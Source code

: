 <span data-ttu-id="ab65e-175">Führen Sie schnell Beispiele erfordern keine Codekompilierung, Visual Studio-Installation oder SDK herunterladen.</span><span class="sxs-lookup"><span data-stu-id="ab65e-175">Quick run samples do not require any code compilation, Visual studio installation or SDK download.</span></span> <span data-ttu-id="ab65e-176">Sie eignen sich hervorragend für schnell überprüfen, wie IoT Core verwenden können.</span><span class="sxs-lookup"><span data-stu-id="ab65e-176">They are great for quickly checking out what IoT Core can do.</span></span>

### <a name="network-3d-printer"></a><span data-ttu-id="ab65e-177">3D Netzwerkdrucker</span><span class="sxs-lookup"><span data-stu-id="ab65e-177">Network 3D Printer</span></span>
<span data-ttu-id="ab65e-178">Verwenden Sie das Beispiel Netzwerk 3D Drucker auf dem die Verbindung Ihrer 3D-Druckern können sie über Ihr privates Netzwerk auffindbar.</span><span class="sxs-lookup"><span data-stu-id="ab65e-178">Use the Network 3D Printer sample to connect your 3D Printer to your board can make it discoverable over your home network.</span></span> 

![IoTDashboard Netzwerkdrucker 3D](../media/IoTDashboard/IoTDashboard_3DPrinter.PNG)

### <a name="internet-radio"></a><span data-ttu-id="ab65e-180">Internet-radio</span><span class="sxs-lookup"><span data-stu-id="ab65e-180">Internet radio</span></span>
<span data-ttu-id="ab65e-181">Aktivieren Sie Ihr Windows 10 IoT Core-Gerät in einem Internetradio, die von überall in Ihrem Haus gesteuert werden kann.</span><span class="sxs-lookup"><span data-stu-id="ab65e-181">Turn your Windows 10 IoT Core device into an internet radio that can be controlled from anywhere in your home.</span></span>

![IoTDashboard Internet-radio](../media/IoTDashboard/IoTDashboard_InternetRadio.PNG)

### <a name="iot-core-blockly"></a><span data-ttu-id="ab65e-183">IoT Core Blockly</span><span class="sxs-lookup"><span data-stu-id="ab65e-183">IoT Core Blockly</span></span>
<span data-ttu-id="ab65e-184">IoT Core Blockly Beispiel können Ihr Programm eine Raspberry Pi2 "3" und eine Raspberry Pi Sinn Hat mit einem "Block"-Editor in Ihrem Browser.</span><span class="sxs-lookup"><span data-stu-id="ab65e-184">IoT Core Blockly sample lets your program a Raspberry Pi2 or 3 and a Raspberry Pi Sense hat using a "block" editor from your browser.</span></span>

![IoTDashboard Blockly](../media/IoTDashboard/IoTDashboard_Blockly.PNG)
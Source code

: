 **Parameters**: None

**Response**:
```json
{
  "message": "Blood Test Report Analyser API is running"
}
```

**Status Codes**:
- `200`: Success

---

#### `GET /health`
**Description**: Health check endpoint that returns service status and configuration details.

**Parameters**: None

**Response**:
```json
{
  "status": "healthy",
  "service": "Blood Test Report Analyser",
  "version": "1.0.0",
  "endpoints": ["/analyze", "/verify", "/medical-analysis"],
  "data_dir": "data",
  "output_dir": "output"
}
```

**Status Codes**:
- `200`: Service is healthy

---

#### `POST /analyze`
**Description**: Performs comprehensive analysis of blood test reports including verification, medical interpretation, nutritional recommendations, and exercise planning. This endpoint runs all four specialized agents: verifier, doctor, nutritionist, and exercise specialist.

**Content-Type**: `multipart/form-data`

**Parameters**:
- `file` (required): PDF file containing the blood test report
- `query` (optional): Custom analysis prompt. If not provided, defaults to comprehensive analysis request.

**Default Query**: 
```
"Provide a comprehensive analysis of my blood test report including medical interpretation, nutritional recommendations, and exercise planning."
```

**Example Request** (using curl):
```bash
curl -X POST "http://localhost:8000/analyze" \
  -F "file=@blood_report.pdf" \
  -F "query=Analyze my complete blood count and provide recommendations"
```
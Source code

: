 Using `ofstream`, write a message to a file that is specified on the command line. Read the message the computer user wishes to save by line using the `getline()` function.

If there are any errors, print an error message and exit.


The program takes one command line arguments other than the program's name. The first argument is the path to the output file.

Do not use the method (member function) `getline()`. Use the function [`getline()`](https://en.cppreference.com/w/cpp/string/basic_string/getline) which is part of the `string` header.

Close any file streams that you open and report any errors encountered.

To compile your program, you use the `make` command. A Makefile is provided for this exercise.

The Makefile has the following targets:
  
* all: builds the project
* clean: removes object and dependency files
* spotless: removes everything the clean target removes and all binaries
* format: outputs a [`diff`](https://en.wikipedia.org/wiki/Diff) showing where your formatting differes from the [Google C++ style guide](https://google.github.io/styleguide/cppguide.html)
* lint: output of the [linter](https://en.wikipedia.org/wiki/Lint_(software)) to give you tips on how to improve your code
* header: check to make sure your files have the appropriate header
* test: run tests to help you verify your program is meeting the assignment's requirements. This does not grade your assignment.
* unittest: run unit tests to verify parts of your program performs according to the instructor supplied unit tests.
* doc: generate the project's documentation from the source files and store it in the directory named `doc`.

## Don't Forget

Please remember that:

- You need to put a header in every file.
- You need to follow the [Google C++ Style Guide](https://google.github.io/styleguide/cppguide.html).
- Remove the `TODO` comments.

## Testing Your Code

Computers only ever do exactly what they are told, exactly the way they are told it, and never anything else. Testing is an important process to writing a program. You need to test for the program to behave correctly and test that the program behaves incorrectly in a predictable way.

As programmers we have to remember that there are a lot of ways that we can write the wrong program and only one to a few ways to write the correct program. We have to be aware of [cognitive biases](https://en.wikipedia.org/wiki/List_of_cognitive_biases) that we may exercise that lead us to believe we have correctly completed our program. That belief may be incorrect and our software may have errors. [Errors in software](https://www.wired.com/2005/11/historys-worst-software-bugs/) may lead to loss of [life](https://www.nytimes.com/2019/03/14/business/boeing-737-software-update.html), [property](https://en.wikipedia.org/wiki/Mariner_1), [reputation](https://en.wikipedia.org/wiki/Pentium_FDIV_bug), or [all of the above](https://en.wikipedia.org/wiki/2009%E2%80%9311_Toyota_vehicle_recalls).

Exercise details: Copy out exactly the lines running from the line with "- You need to follow" to the end of the records, inclusive.

Response to this exercise:
- You need to follow the [Google C++ Style Guide](https://google.github.io/styleguide/cppguide.html).
- Remove the `TODO` comments.

## Testing Your Code

Computers only ever do exactly what they are told, exactly the way they are told it, and never anything else. Testing is an important process to writing a program. You need to test for the program to behave correctly and test that the program behaves incorrectly in a predictable way.

As programmers we have to remember that there are a lot of ways that we can write the wrong program and only one to a few ways to write the correct program. We have to be aware of [cognitive biases](https://en.wikipedia.org/wiki/List_of_cognitive_biases) that we may exercise that lead us to believe we have correctly completed our program. That belief may be incorrect and our software may have errors. [Errors in software](https://www.wired.com/2005/11/historys-worst-software-bugs/) may lead to loss of [life](https://www.nytimes.com/2019/03/14/business/boeing-737-software-update.html), [property](https://en.wikipedia.org/wiki/Mariner_1), [reputation](https://en.wikipedia.org/wiki/Pentium_FDIV_bug), or [all of the above](https://en.wikipedia.org/wiki/2009%E2%80%9311_Toyota_vehicle_recalls).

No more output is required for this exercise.